Up to 5 members in each group. Please include NetID and names on front page.

In this assignment, we will demonstrate that the back-propagation algorithm has a solid mathematical basis in gradient descent, while also being relatively simple to implement.

We begin with a simple single-layer, single-output network as demonstrated in the diagram below. This network isn't capable of much - in fact, it's identical to an ERM approach. However, it provides a useful toy example for us to get started with.

In this model, $\vec{x},\vec{W} \in \mathbb{R}^n$ and $a,z \in \mathbb{R}$. $\vec{x}$ is an input vector, $\vec{W}$ is a hidden weight vector, $a=\vec{W}^T \vec{x}$, and $z=f(a)$ for some transition function $f$. For this assignment, we'll use the logistic transition function and mean squared error loss, so: $$f(a) = z = \frac{1}{1+e^{-a}}$$ $${\cal L}(z) = \frac{1}{2}(y-z)^2$$ where ${\cal L}$ is the stochastic loss over a single input pair $(\vec{x},y)$.

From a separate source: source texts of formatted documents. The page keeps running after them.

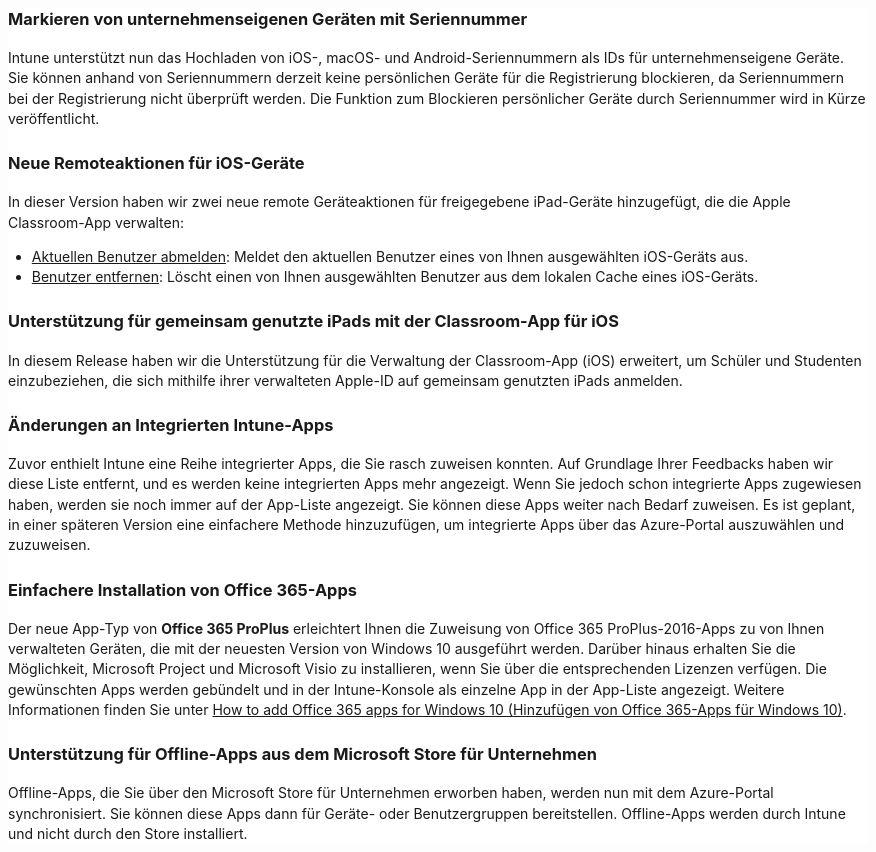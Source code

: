 
### <a name="tag-corporate-owned-devices-with-serial-number----1215070---"></a>Markieren von unternehmenseigenen Geräten mit Seriennummer   
Intune unterstützt nun das Hochladen von iOS-, macOS- und Android-Seriennummern als IDs für unternehmenseigene Geräte. Sie können anhand von Seriennummern derzeit keine persönlichen Geräte für die Registrierung blockieren, da Seriennummern bei der Registrierung nicht überprüft werden. Die Funktion zum Blockieren persönlicher Geräte durch Seriennummer wird in Kürze veröffentlicht.


### <a name="new-remote-actions-for-ios-devices----854689---"></a>Neue Remoteaktionen für iOS-Geräte 
In dieser Version haben wir zwei neue remote Geräteaktionen für freigegebene iPad-Geräte hinzugefügt, die die Apple Classroom-App verwalten:

-   [Aktuellen Benutzer abmelden](device-logout-user.md): Meldet den aktuellen Benutzer eines von Ihnen ausgewählten iOS-Geräts aus.
-   [Benutzer entfernen](device-remove-user.md): Löscht einen von Ihnen ausgewählten Benutzer aus dem lokalen Cache eines iOS-Geräts.


### <a name="support-for-shared-ipads-with-the-ios-classroom-app----1044681---"></a>Unterstützung für gemeinsam genutzte iPads mit der Classroom-App für iOS 
In diesem Release haben wir die Unterstützung für die Verwaltung der Classroom-App (iOS) erweitert, um Schüler und Studenten einzubeziehen, die sich mithilfe ihrer verwalteten Apple-ID auf gemeinsam genutzten iPads anmelden.


### <a name="changes-to-intune-built-in-apps----1332306---"></a>Änderungen an Integrierten Intune-Apps 
Zuvor enthielt Intune eine Reihe integrierter Apps, die Sie rasch zuweisen konnten. Auf Grundlage Ihrer Feedbacks haben wir diese Liste entfernt, und es werden keine integrierten Apps mehr angezeigt.
Wenn Sie jedoch schon integrierte Apps zugewiesen haben, werden sie noch immer auf der App-Liste angezeigt. Sie können diese Apps weiter nach Bedarf zuweisen.
Es ist geplant, in einer späteren Version eine einfachere Methode hinzuzufügen, um integrierte Apps über das Azure-Portal auszuwählen und zuzuweisen.

### <a name="easier-installation-of-office-365-apps-----1121362----"></a>Einfachere Installation von Office 365-Apps 
Der neue App-Typ von **Office 365 ProPlus** erleichtert Ihnen die Zuweisung von Office 365 ProPlus-2016-Apps zu von Ihnen verwalteten Geräten, die mit der neuesten Version von Windows 10 ausgeführt werden. Darüber hinaus erhalten Sie die Möglichkeit, Microsoft Project und Microsoft Visio zu installieren, wenn Sie über die entsprechenden Lizenzen verfügen. Die gewünschten Apps werden gebündelt und in der Intune-Konsole als einzelne App in der App-Liste angezeigt.
Weitere Informationen finden Sie unter [How to add Office 365 apps for Windows 10 (Hinzufügen von Office 365-Apps für Windows 10)](apps-add-office365.md).


### <a name="support-for-offline-apps-from-the-microsoft-store-for-business-----777044----"></a>Unterstützung für Offline-Apps aus dem Microsoft Store für Unternehmen 
Offline-Apps, die Sie über den Microsoft Store für Unternehmen erworben haben, werden nun mit dem Azure-Portal synchronisiert. Sie können diese Apps dann für Geräte- oder Benutzergruppen bereitstellen. Offline-Apps werden durch Intune und nicht durch den Store installiert.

(a) Using these values, prove that: $$\frac{\partial{\cal L}}{\partial\vec{W}} = -z(1-z)(y-z)\vec{x}$$

SOLUTION: By the chain rule, $$\frac{\partial{\cal L}}{\partial \vec{W}} = \frac{\partial{\cal L}}{\partial z}\frac{\partial z}{\partial a}\frac{\partial a}{\partial \vec{W}}$$ $$=-(y-z)(z(1-z))\vec{x}$$ Since $f$ and ${\cal L}$ are applied elementwise, and the derivative of the sigmoid function $f$ is $f(1-f)$.

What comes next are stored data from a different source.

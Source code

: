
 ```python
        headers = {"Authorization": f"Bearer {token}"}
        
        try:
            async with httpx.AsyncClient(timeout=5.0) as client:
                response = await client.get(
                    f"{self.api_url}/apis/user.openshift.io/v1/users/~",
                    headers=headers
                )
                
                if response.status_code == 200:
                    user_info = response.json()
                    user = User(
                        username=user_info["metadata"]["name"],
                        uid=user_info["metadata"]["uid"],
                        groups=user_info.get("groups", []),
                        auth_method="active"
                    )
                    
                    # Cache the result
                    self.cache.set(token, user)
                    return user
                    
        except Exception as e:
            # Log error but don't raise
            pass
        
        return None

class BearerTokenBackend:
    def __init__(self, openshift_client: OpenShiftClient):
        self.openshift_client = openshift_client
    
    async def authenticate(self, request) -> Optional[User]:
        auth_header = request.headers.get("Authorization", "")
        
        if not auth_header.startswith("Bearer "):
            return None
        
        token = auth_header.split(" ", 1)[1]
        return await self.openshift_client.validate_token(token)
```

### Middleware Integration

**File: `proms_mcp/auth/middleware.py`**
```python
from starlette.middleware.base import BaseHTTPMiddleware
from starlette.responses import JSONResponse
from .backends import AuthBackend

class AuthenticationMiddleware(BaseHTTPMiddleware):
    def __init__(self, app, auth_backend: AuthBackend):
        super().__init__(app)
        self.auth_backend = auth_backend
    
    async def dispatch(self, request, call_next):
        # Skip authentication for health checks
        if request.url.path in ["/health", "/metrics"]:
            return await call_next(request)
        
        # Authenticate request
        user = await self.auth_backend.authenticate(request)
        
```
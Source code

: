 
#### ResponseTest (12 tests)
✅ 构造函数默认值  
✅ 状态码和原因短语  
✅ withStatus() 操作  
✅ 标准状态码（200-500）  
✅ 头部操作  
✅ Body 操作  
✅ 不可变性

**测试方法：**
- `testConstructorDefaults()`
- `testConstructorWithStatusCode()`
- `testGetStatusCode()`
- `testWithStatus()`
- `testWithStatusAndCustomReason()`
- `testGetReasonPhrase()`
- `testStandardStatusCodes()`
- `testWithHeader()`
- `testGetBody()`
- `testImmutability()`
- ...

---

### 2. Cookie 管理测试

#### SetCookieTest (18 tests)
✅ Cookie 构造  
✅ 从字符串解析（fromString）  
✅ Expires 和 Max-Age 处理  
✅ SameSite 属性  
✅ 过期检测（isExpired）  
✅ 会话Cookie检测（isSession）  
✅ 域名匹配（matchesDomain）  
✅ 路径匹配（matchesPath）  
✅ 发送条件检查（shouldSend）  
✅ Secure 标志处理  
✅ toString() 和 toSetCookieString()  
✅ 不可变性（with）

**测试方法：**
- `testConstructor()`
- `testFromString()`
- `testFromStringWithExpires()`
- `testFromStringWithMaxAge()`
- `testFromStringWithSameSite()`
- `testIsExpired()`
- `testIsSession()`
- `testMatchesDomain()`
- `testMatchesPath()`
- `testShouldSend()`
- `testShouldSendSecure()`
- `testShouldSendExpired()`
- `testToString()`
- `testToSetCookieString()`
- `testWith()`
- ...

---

(b) Similarly, prove that: $$\frac{\partial{\cal L}}{\partial\vec{x}} = -z(1-z)(y-z)\vec{W}$$ While we don't need this result to train this particular neural network, it will become important later on.

SOLUTION: analogous to above, except that $\frac{\partial a}{\partial \vec{W}} = \vec{x}$ is replaced with $\frac{\partial a}{\partial \vec{x}}=\vec{W}$.

We've successfully figured out how to train the simplest neural network known to man. We would obviously like to expand this model to more complicated networks by adding additional layers. First, however, we must adjust our model so that it can deal with multiple outputs, as shown in the diagram below.

In this model, the input $\vec{x}\in\mathbb{R}^n$, the outputs $\vec{a},\vec{z}\in\mathbb{R}^m$, and the weight matrix $\mathbf{W}\in\mathbb{R}^{m\times n}$. $\vec{z}=f(\vec{a})$, where $f$ is the sigmoid function applied elementwise. The loss is still a scalar: $${\cal L}=\sum_{i=1}^m \frac{1}{2}(\vec{y}_i-\vec{z}_i)^2$$

(a) Using your result from question 1 part (a), prove that: $$\frac{\partial{\cal L}}{\partial\mathbf{W}_{i,j}} = -\vec{z}_i(1-\vec{z}_i)(\vec{y}_i-\vec{z}_i)\vec{x}_j$$

(Hint: consider the two cases $\frac{\partial(\frac{1}{2}(y_k-z_k)^2)}{\partial\mathbf{W}_{i,j}}$ where $k=i$, and $k\neq i$. Each of these cases should reduce to a familiar value)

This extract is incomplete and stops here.